Saturday, August 25, 2012

My grandmother's smile


I rushed into the room while my luggage was still in the car. “Your grandmother is waiting for you”, my aunt said.  It was last December, and I had just arrived from the airport after having traveled more than 8000 miles from New York City to this coastal city of Calicut in northern Kerala in India to see her. She was sick and bedridden for some time. Seeing me entering the room, she gave a big wide smile and kept looking at me. I hadn’t seen her for more than four years.  There was a glow around her and that wide smile was almost angelic; it is now etched into my mind forever. “We haven’t seen this smile for months”, my aunt added.  Apparently she had not smiled for days and weeks.
A few days after my arrival, on a pleasant tropical Christmas day, we were in the car taking her back to the ancestral home.  An Indian Santa Claus in a ridiculous costume was crossing the street in the furious traffic and he was drunk. I started laughing when I saw him and my grandmother also basked in the humor along with me, even though she was very weak.  Others in the car also joined us mostly because of the joy in seeing my grandmother laugh.

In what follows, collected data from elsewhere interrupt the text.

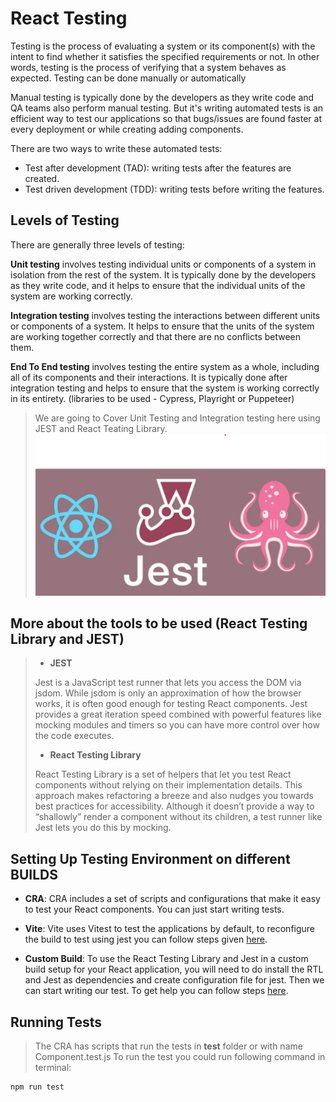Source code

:   # React Testing

  Testing is the process of evaluating a system or its component(s) with the intent to find whether it satisfies the specified requirements or not. In other words, testing is the process of verifying that a system behaves as expected. Testing can be done manually or automatically

  Manual testing is typically done by the developers as they write code and QA teams also perform manual testing. But it's writing automated tests is an efficient way to test our applications so that bugs/issues are found faster at every deployment or while creating adding components.

  There are two ways to write these automated tests:

  - Test after development (TAD): writing tests after the features are created.
  - Test driven development (TDD): writing tests before writing the features.

  ## Levels of Testing

  There are generally three levels of testing:

  **Unit testing** involves testing individual units or components of a system in isolation from the rest of the system. It is typically done by the developers as they write code, and it helps to ensure that the individual units of the system are working correctly.

  **Integration testing** involves testing the interactions between different units or components of a system. It helps to ensure that the units of the system are working together correctly and that there are no conflicts between them.

  **End To End testing** involves testing the entire system as a whole, including all of its components and their interactions. It is typically done after integration testing and helps to ensure that the system is working correctly in its entirety. (libraries to be used - Cypress, Playright or Puppeteer)


  > We are going to Cover Unit Testing and Integration testing here using JEST and React Teating Library.
  > ![Testing Libraries](./src/assets/images/rtl.png)

  ## More about the tools to be used (React Testing Library and JEST)

  >- **JEST**
  >
  >Jest is a JavaScript test runner that lets you access the DOM via jsdom. While jsdom is only an approximation of how the browser works, it is often good enough for testing React components. Jest provides a great iteration speed combined with powerful features like mocking modules and timers so you can have more control over how the code executes.
  >
  >- **React Testing Library**
  >
  >React Testing Library is a set of helpers that let you test React components without relying on their implementation details. This approach makes refactoring a breeze and also nudges you towards best practices for accessibility. Although it doesn’t provide a way to “shallowly” render a component without its children, a test runner like Jest lets you do this by mocking.





  ## Setting Up Testing Environment on different BUILDS

  - **CRA**:
    CRA includes a set of scripts and configurations that make it easy to test your React components. You can just start writing tests.

  - **Vite**:
    Vite uses Vitest to test the applications by default, to reconfigure the build to test using jest you can follow steps given [here](https://codingwithmanny.medium.com/quick-jest-setup-with-vitejs-react-typescript-82f325e4323f).

  - **Custom Build**:
    To use the React Testing Library and Jest in a custom build setup for your React application, you will need to do install the RTL and Jest as dependencies and create configuration file for jest. Then we can start writing our test. To get help you can follow steps [here](https://dev.to/ivadyhabimana/setup-jest-and-react-testing-library-in-a-react-project-a-step-by-step-guide-1mf0). 


## Running Tests

> The CRA has scripts that run the tests in __test__ folder or with name Component.test.js
> To run the test you could run following command in terminal:
> 
    npm run test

Last week, on Wednesday around noon, I was in downtown New York City near Battery Park working on my laptop when I had a sudden feeling of uneasiness.  Something felt not right and I immediately called my mom who lives in Michigan.  “What made you to call me from work, do you have ESP or something?”, she asked. She said she had been feeling uneasy that whole day since grandmother was not well and was trying to decide when to go to India to see her again. “Should I go in September?”, she asked me. I felt a rush of energy and emotion and I blurted out, “No, you better go now”.  “You mean I should book tickets for this week?”. “Yes, immediately and as soon as you can. Go on Friday if you can.”, I said.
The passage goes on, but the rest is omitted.